A new analysis by Nicholas Wolfinger, a sociologist at the University of Utah, challenges that idea a bit. Using data from the National Survey of Family Growth, he finds that today, divorce risk declines for people who wait until their late 20s and early 30s to get married. But it rises again for those who delay walking down the aisle until their late 30s.

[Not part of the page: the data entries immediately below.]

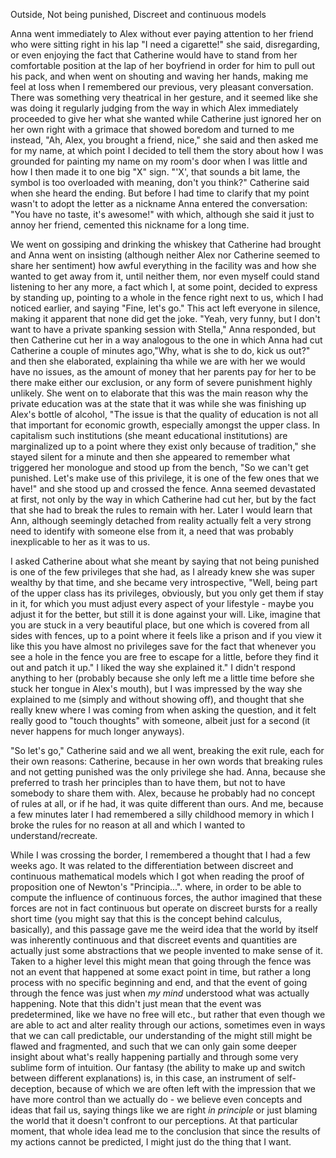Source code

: Outside, Not being punished, Discreet and continuous models 


Anna went immediately to Alex without ever paying attention to her friend who were sitting right in his lap "I need a cigarette!" she said, disregarding, or even enjoying the fact that Catherine would have to stand from her comfortable position at the lap of her boyfriend in order for him to pull out his pack, and when went on shouting and waving her hands, making me feel at loss when I remembered our previous, very pleasant conversation. There was something very theatrical in her gesture, and it seemed like she was doing it regularly judging from the way in which Alex immediately proceeded to give her what she wanted while Catherine just ignored her on her own right with a grimace that showed boredom and turned to me instead, "Ah, Alex, you brought a friend, nice," she said and then asked me for my name, at which point I decided to tell them the story about how I was grounded for painting my name on my room's door when I was little and how I then made it to one big "X" sign. "'X', that sounds a bit lame, the symbol is too overloaded with meaning, don't you think?" Catherine said when she heard the ending. But before I had time to clarify that my point wasn't to adopt the letter as a nickname Anna entered the conversation: "You have no taste, it's awesome!" with which, although she said it just to annoy her friend, cemented this nickname for a long time.

We went on gossiping and drinking the whiskey that Catherine had brought and Anna went on insisting (although neither Alex nor Catherine seemed to share her sentiment) how awful everything in the facility was and how she wanted to get away from it, until neither them, nor even myself could stand listening to her any more, a fact which I, at some point, decided to express by standing up, pointing to a whole in the fence right next to us, which I had noticed earlier, and saying "Fine, let's go." This act left everyone in silence, making it apparent that none did get the joke. "Yeah, very funny, but I don't want to have a private spanking session with Stella," Anna responded, but then Catherine cut her in a way analogous to the one in which Anna had cut Catherine a couple of minutes ago,"Why, what is she to do, kick us out?" and then she elaborated, explaining tha while we are with her we would have no issues, as the amount of money that her parents pay for her to be there make either our exclusion, or any form of severe punishment highly unlikely. She went on to elaborate that this was the main reason why the private education was at the state that it was while she was finishing up Alex's bottle of alcohol, "The issue is that the quality of education is not all that important for economic growth, especially amongst the upper class. In capitalism such institutions (she meant educational institutions) are marginalized up to a point where they exist only because of tradition," she stayed silent for a minute and then she appeared to remember what triggered her monologue and stood up from the bench, "So we can't get punished. Let's make use of this privilege, it is one of the few ones that we have!" and she stood up and crossed the fence. Anna seemed devastated at first, not only by the way in which Catherine had cut her, but by the fact that she had to break the rules to remain with her. Later I would learn that Ann, although seemingly detached from reality actually felt a very strong need to identify with someone else from it, a need that was probably inexplicable to her as it was to us. 

I asked Catherine about what she meant by saying that not being punished is one of the few privileges that she had, as I already knew she was super wealthy by that time, and she became very introspective, "Well, being part of the upper class has its privileges, obviously, but you only get them if stay in it, for which you must adjust every aspect of your lifestyle - maybe you adjust it for the better, but still it is done against your will. Like, imagine that you are stuck in a very beautiful place, but one which is covered from all sides with fences, up to a point where it feels like a prison and if you view it like this you have almost no privileges save for the fact that whenever you see a hole in the fence you are free to escape for a little, before they find it out and patch it up." I liked the way she explained it." I didn't respond anything to her (probably because she only left me a little time before she stuck her tongue in Alex's mouth), but I was impressed by the way she explained to me (simply and without showing off), and thought that she really knew where I was coming from when asking the question, and it felt really good to "touch thoughts" with someone, albeit just for a second (it never happens for much longer anyways). 

"So let's go," Catherine said and we all went, breaking the exit rule, each for their own reasons: Catherine, because in her own words that breaking rules and not getting punished was the only privilege she had. Anna, because she preferred to trash her principles than to have them, but not to have somebody to share them with. Alex, because he probably had no concept of rules at all, or if he had, it was quite different than ours. And me, because a few minutes later I had remembered a silly childhood memory in which I broke the rules for no reason at all and which I wanted to understand/recreate.

While I was crossing the border, I remembered a thought that I had a few weeks ago. It was related to the differentiation between discreet and continuous mathematical models which I got when reading the proof of proposition one of Newton's "Principia...". where, in order to be able to compute the influence of continuous forces, the author imagined that these forces are not in fact continuous but operate on discreet bursts for a really short time (you might say that this is the concept behind calculus, basically), and this passage gave me the weird idea that the world by itself was inherently continuous and that discreet events and quantities are actually just some abstractions that we people invented to make sense of it. Taken to a higher level this might mean that going through the fence was not an event that happened at some exact point in time, but rather a long process with no specific beginning and end, and that the event of going through the fence was just when *my mind* understood what was actually happening. Note that this didn't just mean that the event was predetermined, like we have no free will etc., but rather that even though we are able to act and alter reality through our actions, sometimes even in ways that we can call predictable, our understanding of the might still might be flawed and fragmented, and such that we can only gain some deeper insight about what's really happening partially and through some very sublime form of intuition. Our fantasy (the ability to make up and switch between different explanations) is, in this case, an instrument of self-deception, because of which we are often left with the impression that we have more control than we actually do - we believe even concepts and ideas that fail us, saying things like we are right *in principle* or just blaming the world that it doesn't confront to our perceptions. At that particular moment, that whole idea lead me to the conclusion that since the results of my actions cannot be predicted, I might just do the thing that I want.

来自犹他大学（University of Utah）的社会学家Nicholas Wolfinger的一项新研究，对上述观点提出了挑战。根据国家家庭成长调查（National Survey of Family Growth）的数据，他发现，如今，对于等到三十来岁再结婚的人来说，离婚风险是下降的，但如果推迟到年近40岁才步入婚姻殿堂，离婚风险会再次升高。
Again, this seems to be a new phenomenon. Wolfinger finds that during the mid-1990s, the odds of getting divorced continued declining the longer individuals held off on their first marriage. (For our purposes, just pay attention to the blue trend line. The gray shaded areas represent what are known as confidence intervals.)
But now, the trend is u-shaped. “My data analysis shows that prior to age 32 or so, each additional year of age at marriage reduces the odds of divorce by 11 percent,” he writes. “However, after that the odds of divorce increase by 5 percent per year.” Call it the Goldilocks theory of marriage: Getting married too early is risky, but so is getting married too late. Your late 20s and early 30s are just right.
How come? Wolfinger isn’t sure. But controlling the data for demographic and personal characteristics such as race, education, religion, sexual history, family background, or the size of the cities survey takers lived in didn’t change the results, suggesting none of those factors could explain it.
Ultimately, the professor suspects that there’s a lot of self-selection at play: The sorts of people who wait a very long time to say “I do” just might not really be the marrying types, whether they realize it or not. Or, even if they are, their dating pool might have been whittled down to people who aren’t.
But that would explain today’s pattern, not the change we’ve seen since the turn of the century. And the reason behind that shift is also mysterious. “This is the $64,000 question,” he told me. “I honestly don’t have a great explanation. What I know for certain is it has happened.”
但是这个说法只解释了今天的情况，而没有解释这个世纪以来发生的变化。这些变化背后的原因依然是谜。“这是一个‘64,000美元难题（ $64,000 question）’”【译注：这是1955年CBS推出的一档高额奖金电视问答节目】，Wolfinger教授说，“我真的没有好的解释，我唯一能确认的是，这样的事的确发生了。”
Jordan Weissmann is Slate’s senior business and economics correspondent.